3.Similarly only 19.0 million Birr is still outstanding out of the 35.4 million Birr advanced to Tana Transport PLC. (Sub-charge 1.3)
4.Tiss Abay PLC has been charged for a total amount of Birr140.643 million, where as the actual outstanding balance is just 77.44 million (Sub-charge 1.5).
5.Sami Yusuf Import Export Enterprises has been charged for over 117 million Birr; where as the actual balance is a mere 16 million over draft facility.
This deliberate exaggeration of figures, coupled with the extensive media coverage accorded to it, belies the true motives and intentions of the whole campaign.
5.5In its "inaugural" statement released on May 29/2001, the Prime Minster's Office (PMO) declared that the campaign against corruption had kicked off that very morning, with the arrest of what it called "corrupt officials and their collaborators". The so-called "corrupt officials" were Ato Seeye and Ato Bitew; "their collaborators" were then the owners and managers of these companies targeted by Ato Meles. In the same statement, the PMO called on the general public to co-operate by giving up more information and evidence incriminating these officials. But it also explicitly warned that it was not interested in petty issues and rather called the public to focus on the big fish and big money.
5.6Only the Gods and probably also Ato Meles, would know the full details of the information and evidences gathered from the public through the temporary offices opened for this purpose and closed after a week or two. But, from what have been trashed into the courts, after one full year of auditing, investigation, inspection, witness cajoling or coercing, etc. we can forward a lot of remarks and make observations on the whole farce and drama.
5.6.1First and foremost the so-called "collaboration" does not exist and never existed. It even appears that the officials and the so-called "collaborators" did not know each other on the personal level. The first charge read against Ato Seeye, in his first appearance at the Federal First Instance Court, stated that Ato Seeye had received a gift of ten trucks from the owners of the Star Business Group. This utterly false allegation had been stated in several meetings and party conventions, by Ato Meles and his close associates. Immense efforts were made to some how create this link, but to no avail.
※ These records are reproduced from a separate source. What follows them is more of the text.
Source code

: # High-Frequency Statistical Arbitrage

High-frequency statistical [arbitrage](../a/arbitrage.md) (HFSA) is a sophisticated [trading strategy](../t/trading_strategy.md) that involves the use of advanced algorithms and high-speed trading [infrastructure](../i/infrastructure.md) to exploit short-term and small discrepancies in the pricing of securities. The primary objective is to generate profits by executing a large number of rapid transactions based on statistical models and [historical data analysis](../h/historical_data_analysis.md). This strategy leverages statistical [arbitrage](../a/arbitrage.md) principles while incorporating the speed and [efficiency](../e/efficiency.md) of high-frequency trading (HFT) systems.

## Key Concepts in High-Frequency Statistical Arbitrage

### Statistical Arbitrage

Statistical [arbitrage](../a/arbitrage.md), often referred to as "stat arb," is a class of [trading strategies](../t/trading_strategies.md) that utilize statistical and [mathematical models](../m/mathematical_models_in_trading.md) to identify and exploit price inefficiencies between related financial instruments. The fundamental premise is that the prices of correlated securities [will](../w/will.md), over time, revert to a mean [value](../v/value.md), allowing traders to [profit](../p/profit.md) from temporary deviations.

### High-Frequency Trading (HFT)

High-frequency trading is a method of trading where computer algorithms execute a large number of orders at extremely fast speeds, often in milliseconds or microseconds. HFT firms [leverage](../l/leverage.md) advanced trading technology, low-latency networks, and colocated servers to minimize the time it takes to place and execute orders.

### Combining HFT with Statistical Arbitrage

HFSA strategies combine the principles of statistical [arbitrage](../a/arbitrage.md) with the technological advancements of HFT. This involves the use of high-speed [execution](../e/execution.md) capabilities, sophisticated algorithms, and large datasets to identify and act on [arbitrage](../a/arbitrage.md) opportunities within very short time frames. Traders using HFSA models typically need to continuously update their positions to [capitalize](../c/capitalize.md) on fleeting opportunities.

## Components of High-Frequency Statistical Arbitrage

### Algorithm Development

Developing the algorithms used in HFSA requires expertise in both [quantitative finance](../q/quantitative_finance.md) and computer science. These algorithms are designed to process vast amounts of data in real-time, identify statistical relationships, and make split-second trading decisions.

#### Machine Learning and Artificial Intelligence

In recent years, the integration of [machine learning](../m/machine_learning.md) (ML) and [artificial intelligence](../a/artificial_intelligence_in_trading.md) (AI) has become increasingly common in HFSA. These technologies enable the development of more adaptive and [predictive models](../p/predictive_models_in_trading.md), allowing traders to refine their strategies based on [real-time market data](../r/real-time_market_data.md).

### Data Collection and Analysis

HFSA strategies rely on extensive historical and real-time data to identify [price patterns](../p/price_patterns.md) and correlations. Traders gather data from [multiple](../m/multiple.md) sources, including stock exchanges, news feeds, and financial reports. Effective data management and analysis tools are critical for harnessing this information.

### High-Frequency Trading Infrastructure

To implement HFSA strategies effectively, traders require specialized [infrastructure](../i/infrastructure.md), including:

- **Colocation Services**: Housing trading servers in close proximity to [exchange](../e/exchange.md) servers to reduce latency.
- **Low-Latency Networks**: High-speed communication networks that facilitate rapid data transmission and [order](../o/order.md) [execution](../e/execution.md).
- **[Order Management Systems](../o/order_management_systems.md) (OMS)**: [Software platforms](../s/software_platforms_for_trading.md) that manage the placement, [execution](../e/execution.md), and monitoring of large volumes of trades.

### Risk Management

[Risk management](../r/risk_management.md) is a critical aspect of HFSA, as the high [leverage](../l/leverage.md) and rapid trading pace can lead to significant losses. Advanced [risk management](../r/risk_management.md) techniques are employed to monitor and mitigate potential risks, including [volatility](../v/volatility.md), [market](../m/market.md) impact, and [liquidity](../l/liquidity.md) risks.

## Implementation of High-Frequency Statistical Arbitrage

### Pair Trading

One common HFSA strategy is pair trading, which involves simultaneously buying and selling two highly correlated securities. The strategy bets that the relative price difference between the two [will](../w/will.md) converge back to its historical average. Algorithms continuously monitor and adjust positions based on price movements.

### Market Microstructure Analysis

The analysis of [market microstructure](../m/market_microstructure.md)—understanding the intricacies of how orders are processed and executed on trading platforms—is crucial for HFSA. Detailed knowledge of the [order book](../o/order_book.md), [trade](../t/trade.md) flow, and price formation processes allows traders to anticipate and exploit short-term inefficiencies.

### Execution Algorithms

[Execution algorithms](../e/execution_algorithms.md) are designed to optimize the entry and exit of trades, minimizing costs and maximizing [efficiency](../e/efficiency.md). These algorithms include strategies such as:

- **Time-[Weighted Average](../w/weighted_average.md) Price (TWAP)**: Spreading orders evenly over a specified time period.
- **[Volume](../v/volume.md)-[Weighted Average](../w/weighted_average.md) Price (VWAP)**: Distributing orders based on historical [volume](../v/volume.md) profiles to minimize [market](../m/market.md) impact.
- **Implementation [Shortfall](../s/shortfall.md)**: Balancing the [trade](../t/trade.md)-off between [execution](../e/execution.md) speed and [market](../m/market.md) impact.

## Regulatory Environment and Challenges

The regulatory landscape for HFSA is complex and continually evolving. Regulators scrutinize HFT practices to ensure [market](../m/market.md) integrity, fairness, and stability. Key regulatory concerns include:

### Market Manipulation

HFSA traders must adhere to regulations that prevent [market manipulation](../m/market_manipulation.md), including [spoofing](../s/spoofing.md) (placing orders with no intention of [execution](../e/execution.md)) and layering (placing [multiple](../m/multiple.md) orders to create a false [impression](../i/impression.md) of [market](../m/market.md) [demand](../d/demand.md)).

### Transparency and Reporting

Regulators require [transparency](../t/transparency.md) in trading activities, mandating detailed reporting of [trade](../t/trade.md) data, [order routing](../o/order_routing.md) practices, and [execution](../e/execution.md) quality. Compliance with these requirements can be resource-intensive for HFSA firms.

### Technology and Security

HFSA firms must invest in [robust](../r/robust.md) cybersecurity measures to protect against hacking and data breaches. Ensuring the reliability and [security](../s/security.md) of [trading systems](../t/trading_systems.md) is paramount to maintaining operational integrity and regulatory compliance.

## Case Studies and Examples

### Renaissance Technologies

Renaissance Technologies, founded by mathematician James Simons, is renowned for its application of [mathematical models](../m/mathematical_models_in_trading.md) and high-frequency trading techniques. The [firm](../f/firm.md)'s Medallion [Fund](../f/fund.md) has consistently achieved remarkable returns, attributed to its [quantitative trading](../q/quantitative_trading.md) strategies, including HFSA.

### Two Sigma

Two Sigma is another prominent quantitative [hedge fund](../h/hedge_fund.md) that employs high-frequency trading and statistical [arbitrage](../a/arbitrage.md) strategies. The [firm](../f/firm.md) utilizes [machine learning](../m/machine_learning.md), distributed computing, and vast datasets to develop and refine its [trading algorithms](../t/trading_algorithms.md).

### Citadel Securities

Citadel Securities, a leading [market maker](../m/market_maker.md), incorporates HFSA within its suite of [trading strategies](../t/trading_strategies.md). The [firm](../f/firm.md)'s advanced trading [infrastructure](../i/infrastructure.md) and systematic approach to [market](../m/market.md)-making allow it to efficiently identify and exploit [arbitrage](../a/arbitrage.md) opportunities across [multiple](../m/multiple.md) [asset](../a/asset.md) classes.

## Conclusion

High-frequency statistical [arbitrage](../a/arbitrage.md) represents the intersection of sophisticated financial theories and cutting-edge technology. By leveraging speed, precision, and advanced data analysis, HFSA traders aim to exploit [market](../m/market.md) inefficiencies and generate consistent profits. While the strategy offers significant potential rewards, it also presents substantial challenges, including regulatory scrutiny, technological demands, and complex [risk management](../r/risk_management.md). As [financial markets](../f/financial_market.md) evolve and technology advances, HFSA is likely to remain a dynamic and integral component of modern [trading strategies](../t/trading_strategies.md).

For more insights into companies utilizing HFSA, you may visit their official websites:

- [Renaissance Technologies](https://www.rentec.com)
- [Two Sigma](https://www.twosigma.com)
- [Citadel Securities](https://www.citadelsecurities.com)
5.6.2Despite all the time and resources deployed to dig into crimes or create them, the final outcome is disastrously shameful.
(a)Even if there truly existed a PMO directive prohibiting the sale of sugar out of the auction market, selling 80 quintals of sugar to the Ministry of National Defense, especially at a time when the nation was at war with Eritrea or much worse, selling 700 quintals of sugar to the trade union of the workers that produced it, can never constitute an offence of any size. But this is what Ato Meles called the "big fish" and the "big issue" in his address.
(b)A member of parliament has no authority over a bank manager or a car dealer. But true or untrue, the "big issue" for Ato Meles has turned out to be "a member of parliament requesting a car dealer through friends for reduction in car prices". Much worse, Ato Bitew has been accused of approving a transaction that took place 8 years ago and in which he had no involvement at all and being a brother to Ato Seeye has become a crime punishable by law.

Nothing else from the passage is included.